Technology will have to move faster than infrastructure to solve the truck parking problem, but that appears to be happening.
In 2011, about 30 percent of truck drivers were connected with smartphones and tablets. By the end of 2014, 80 percent had the technology. Drivers are now using smartphones and crowdsourcing apps to contribute real-time data on truck parking to the routing process.
Here is a closer look at what two companies are doing to add truck parking to the equation.
Telogis offers a “location intelligence platform” with a number of integrated components in a software-as-a-service. Its navigation software combines a turn-by-turn navigation app with a cloud-based route optimization engine.
Telogis Navigation has multiple layers of map data and truck-specific points of interest like truck stops, rest stops, and other parking locations.
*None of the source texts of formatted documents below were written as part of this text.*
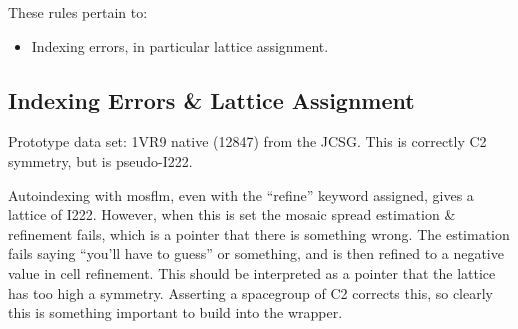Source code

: \documentclass[a4paper, 11pt]{article}
\begin{document}
These rules pertain to:

\begin{itemize}
\item{Indexing errors, in particular lattice assignment.}
\end{itemize}

\subsection{Indexing Errors \& Lattice Assignment}

Prototype data set: 1VR9 native (12847) from the JCSG. This is correctly
C2 symmetry, but is pseudo-I222. 

Autoindexing with mosflm, even with the ``refine'' keyword assigned, gives
a lattice of I222. However, when this is set the mosaic spread 
estimation \& refinement fails, which is a pointer that there is 
something wrong. The estimation fails saying ``you'll have to guess'' or
something, and is then refined to a negative value in cell refinement. This
should be interpreted as a pointer that the lattice has too high a symmetry.
Asserting a spacegroup of C2 corrects this, so clearly this is something
important to build into the wrapper.
\end{document}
Fleets and their drivers can enter and save information about these spots to create better routes.
Its route optimization engine uses the vehicle’s current location, planned stops, and fleet-specific parameters to calculate routes. The Telogis Navigation platform can then calculate a real-time estimated time of arrival (ETA) for each scheduled delivery on a route. This dynamic ETA factors in the current vehicle, road and traffic speeds as well as drivers’ hours-of-service constraints.
By knowing the ETA, drivers are able to plan ahead for parking, says Kelly Frey, vice president of product marketing for Telogis. If a delivery is scheduled for tomorrow morning in downtown Houston, for example, the driver could quickly see that he would run out of hours before reaching the location due to traffic conditions. Instead, the driver may decide to park outside of Houston and arrive at the delivery spot before rush hour, unload, and leave after traffic dies down.
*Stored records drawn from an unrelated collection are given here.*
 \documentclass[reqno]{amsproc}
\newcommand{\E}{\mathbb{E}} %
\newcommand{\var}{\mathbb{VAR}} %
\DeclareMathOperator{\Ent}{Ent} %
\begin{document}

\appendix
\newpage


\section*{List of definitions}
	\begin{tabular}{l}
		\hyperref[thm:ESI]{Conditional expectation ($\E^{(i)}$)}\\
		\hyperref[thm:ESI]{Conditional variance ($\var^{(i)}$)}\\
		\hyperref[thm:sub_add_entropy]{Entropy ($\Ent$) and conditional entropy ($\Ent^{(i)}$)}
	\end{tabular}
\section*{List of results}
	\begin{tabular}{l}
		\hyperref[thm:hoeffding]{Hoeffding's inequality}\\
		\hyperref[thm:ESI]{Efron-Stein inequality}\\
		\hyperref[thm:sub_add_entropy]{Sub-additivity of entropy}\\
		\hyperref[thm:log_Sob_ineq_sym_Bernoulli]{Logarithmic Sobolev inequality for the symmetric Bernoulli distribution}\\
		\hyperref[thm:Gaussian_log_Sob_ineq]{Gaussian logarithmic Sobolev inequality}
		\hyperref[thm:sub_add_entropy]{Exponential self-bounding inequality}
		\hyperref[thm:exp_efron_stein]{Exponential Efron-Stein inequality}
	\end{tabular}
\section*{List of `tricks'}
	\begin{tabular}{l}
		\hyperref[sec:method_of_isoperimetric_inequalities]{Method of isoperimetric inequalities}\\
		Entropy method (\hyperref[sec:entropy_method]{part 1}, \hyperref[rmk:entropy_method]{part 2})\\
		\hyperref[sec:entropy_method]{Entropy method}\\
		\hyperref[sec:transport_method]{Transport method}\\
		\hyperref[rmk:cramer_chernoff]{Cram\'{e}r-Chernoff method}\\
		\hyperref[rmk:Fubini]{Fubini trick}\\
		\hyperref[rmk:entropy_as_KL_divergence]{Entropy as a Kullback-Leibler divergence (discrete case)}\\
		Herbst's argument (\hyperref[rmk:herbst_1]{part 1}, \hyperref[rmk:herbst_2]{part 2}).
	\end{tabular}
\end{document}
“All of those things require optimization,” he says. “Ultimately, one of the key things for driver retention is better trip planning.”
Telogis plans to extend its use of crowdsourcing to capture more information about parking locations, he says. It already uses crowdsourcing to gather updates on weather and road alerts for routing. Currently between 20 and 50 inputs are received daily from the 150,000 drivers at fleets that use its navigation platform, which runs on all types of mobile devices, he says.
Being the owner of a Los Angeles-based freight forwarding company made Ivan Tsybaev keenly aware of the inefficiencies and problems in transportation. He decided to move to Silicon Valley to start a company called Trucker Path and do something about them.
The original plan was to develop a freight transportation marketplace platform for shippers, carriers and brokers to connect electronically and automate time-consuming tasks like freight matching, price negotiations, and load tracking.
“When we started building a marketplace, we realized we had a problem: we didn’t have carriers or shippers. We had no value for anyone,” says Tsybaev, chief executive and founder of Trucker Path.
To build a community, and show investors they could effectively grow a company, Trucker Path created an app for the Android platform to give truckers and fleets useful trip planning tools, all for free.
Its app uses crowdsourcing to maintain a database of ratings and reviews about truck stops, rest areas and other truck parking locations. The app can also be used to check the status of parking locations (empty or full) and weigh stations (open or closed).
The Trucker Path app will automatically detect when drivers are at a truck stop or other parking location. Drivers receive a pop-up notification to update the status of the parking lot. The system collects information from multiple users to verify the status, he says.
With a community of 200,000 active users of independent contractors and small fleets, Trucker Path has been able to attract a community of 300 brokers with 30,000 truckloads per day. The first version of its marketplace is in beta testing with plans to launch to the public in June, he says.
Its revenue will come from offering users premium features in the marketplace, he says. The other features, like truck parking, will remain free.